Msomi, 24, was wondering where her next meal would come from when a bank announcement showed she had received R350 social support. She hurried to a shopping mall in the town of Mi Pueblanga in Durban to buy some food for her family.
President Cyril Ramaphosa announced on July 25 that his aid would return until March 2022. The announcement came just days after riots broke out in KwaZulu-Natal and Gauteng. In a September 12 speech, Ramaphosa said 12 million people had applied for the aid.
The second round of Anxiety Relief Social Relief currently includes unemployed caregivers receiving child support subsidies, 95% of which are reported by GroundUp. Caregiver recipients are not included in the first round of VV-19 distress assistance. From June to October 2020, the caregiver’s gift was adjusted by R500, but that was discontinued after October.

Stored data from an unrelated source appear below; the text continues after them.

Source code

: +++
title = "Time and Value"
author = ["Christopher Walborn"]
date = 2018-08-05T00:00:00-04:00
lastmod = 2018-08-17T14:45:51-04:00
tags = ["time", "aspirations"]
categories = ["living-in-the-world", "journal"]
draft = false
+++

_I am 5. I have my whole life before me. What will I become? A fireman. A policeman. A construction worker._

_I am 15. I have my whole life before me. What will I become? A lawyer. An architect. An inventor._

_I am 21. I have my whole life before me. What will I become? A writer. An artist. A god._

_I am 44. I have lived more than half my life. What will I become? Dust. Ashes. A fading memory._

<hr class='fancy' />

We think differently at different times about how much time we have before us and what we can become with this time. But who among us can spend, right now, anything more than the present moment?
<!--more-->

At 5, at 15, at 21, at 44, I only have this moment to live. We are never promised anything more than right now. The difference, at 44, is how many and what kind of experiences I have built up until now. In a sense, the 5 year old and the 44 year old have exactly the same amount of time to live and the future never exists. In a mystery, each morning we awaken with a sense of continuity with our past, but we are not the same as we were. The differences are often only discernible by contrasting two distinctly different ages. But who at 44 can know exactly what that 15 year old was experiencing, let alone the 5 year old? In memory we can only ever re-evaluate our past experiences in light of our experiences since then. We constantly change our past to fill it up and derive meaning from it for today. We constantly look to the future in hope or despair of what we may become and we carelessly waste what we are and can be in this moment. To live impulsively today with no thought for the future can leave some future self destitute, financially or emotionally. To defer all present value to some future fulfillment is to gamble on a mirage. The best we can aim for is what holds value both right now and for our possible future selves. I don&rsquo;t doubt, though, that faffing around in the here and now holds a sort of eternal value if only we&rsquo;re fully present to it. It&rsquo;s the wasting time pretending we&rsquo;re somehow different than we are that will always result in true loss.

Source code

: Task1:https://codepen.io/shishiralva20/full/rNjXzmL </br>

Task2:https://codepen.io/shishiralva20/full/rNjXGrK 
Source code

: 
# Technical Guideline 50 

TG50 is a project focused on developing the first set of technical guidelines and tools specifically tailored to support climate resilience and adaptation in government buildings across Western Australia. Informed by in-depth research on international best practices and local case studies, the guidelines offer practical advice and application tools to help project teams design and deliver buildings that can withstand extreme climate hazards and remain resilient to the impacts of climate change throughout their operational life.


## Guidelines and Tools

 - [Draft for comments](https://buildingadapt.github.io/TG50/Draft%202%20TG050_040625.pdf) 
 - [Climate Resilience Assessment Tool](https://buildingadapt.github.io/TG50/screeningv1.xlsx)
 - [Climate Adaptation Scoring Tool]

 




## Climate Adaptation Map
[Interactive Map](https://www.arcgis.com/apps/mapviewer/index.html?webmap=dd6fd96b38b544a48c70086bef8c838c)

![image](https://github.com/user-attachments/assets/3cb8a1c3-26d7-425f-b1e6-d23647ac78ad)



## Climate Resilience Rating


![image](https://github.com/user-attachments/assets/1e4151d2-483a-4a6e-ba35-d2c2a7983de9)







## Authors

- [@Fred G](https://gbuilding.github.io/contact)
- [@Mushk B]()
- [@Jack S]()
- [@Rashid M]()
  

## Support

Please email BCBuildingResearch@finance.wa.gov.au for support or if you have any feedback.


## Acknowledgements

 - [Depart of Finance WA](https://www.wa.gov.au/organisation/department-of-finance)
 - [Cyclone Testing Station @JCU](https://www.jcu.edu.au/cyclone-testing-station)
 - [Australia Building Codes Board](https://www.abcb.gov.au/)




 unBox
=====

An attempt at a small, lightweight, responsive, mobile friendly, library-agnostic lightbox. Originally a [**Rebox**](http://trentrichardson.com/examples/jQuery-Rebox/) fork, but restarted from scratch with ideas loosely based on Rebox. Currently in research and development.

“When the money came, we had no food left in the house. I was happy to see that he received help. I borrowed money to go to the mall to take a taxi to buy 10 kg of rice and a little bit When it is shaved [meat, soup, vegetables that can be eaten with rice or another starch], ”Says Misomi.
Musomi rents a single backyard in part 3 of the city with two sisters and a niece. “We are all unemployed and there is a monthly rent crisis. We are constantly looking for jobs, but even that can be challenging because sometimes friends call and rush me into a vacancy, but I can’t because there is no money. If my sister doesn’t take a loan from her son so that we can get a CV, then we will be in debt to the sharks but even those options are gone and when that happens I will not go and I will not miss that opportunity. ”
Ndumi Mulung, 25, from Mondelo, a small town south of Variheid, wants to buy more things, but she is grateful for the offer. When the aid came, we only ate popcorn and soup, so I bought meat, chicken broth and potatoes, and that food is now expensive. You can’t buy much at R350 but it helped us, ”said Malungu.
Mulunun received her diploma in horticulture in 2018 but has not yet found a job. She lives with 14 family members, mostly women and children. Some sell food for school children during the holidays. Only two are employed.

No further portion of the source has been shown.